Now, 50% is a great open rate. It’s far higher than the industry average. This makes me happy because it means people like to hear from me, and who doesn’t like to be liked?

Maybe I should back up. There might be people who don’t know what a mailing list is or why I would need one.

A mailing list is a list of emails that people give me in exchange for a free book or two. Once they sign up, they will get an email from me periodically with news about my books, insights into my inspiration, and things like that. And, of course, links for the occasional freebie or new book.

I need this list for a couple reasons: it helps build relationships with readers (something I fell down on the job with but am working to fix), it allows me to “talk” to my fans, and it’s the one method of reaching those fans that I control. Which brings me back to whitelisting.

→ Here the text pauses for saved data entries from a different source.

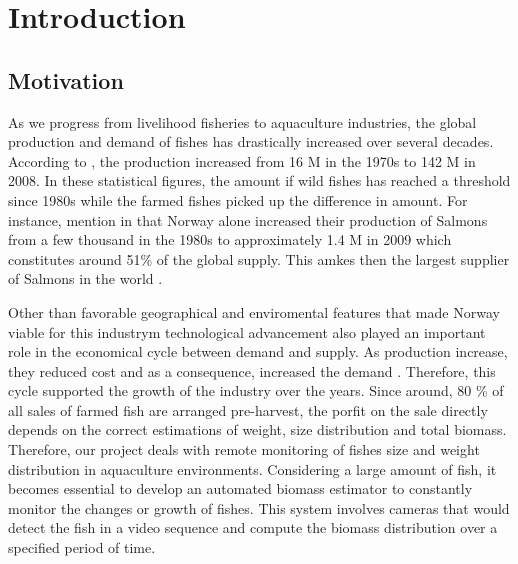 \chapter{Introduction}
\label{chapter:Introduction}



 
\section{Motivation}
As we progress from livelihood fisheries to aquaculture industries, the global 
production and demand of fishes has drastically increased over several decades. 
According to \cite{Asche2011}, the production increased from 16 M in the 1970s to 
142 M in 2008. In these statistical figures, the amount if wild fishes has reached 
a threshold since 1980s while the farmed fishes picked up the difference in amount.
For instance, \citeauthor{LARSEN2011a} mention in \citeyearpar{LARSEN2011a} that Norway 
alone increased their production of Salmons from a few thousand in the 1980s to 
approximately 1.4 M in 2009 which constitutes around 51\% of the global supply. 
This amkes then the largest supplier of Salmons in the world \citep{Asche2011, LARSEN2011a, Liu2011}.

Other than favorable geographical and enviromental features that made Norway viable 
for this industrym technological advancement also played an important role in the 
economical cycle between demand and supply. As production increase, they reduced 
cost and as a consequence, increased the demand \cite{Asche2011}. Therefore, this cycle 
supported the growth of the industry over the years.
Since around, 80 \% of all sales of farmed fish are arranged pre-harvest, the porfit 
on the sale directly depends on the correct estimations of weight, size distribution 
and total biomass. Therefore, our project deals with remote monitoring of fishes size 
and weight distribution in aquaculture environments. Considering a large amount of fish, 
it becomes essential to develop an automated biomass estimator to constantly monitor 
the changes or growth of fishes. This system involves cameras that would detect the 
fish in a video sequence and compute the biomass distribution over a specified period 
of time.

I am researching how to do this, and have become rather overwhelmed. It seems like there are fifty email providers and the directions for each are a little different. Sigh. Who knew?

Basically, whitelisting means allowing an email provider to know that you want to receive the email from a specific sender. If you don’t do this, some of the emails you get can end up in the spam or junk folder, which is bad news when you have someone who does not regularly check that folder.

I am one who religiously checks email. I also read and/or delete and keep my box clean. I have a friend (who shall remain nameless, but she knows who she is) who lets it pile up and misses things. She might not know if an email has come in from me, or if it went to her spam box. She’d have to specifically search. (She has and has said that my emails do hit her inbox. 🙂 ) The act of whitelisting will save people like my friend the trouble of searching through extraneous folders and tabs by making sure every email from Zoe Burton goes to the inbox.

Anyway, my research says that most email providers want you to add the email address to your contacts. Here’s a rundown of a few basic methods:

  • Android: Open the email, hold your finger on the default picture (might be a letter or initial) and when the device pops up with a box that asks if you want to add that person to your contacts, you click “ok.”
  • Live.com/Hotmail.com/Outlook.com: Open the email, click the 3 dots at the upper right of the email (…) and choose “Add to safe senders list.”
  • For Yahoo mail, the only way I have ever been able to figure out is to highlight the email address, go to the Contacts tab, click “add contact,” and paste the email address into the correct box, then save. If anyone else knows a better way, feel free to share. 🙂
  • For Gmail, open the email, click the three dots that are on top of each other, scroll to “add to contacts list” and click.

These are the mail providers I’m familiar with. I think when I share this with my newsletter, I’ll ask them to help me discover other providers and methods that I can share with readers. For example, I don’t use Apple products, so I have no idea how it works with them. I hope someone can help me with it.

What have your experiences been with mailing lists?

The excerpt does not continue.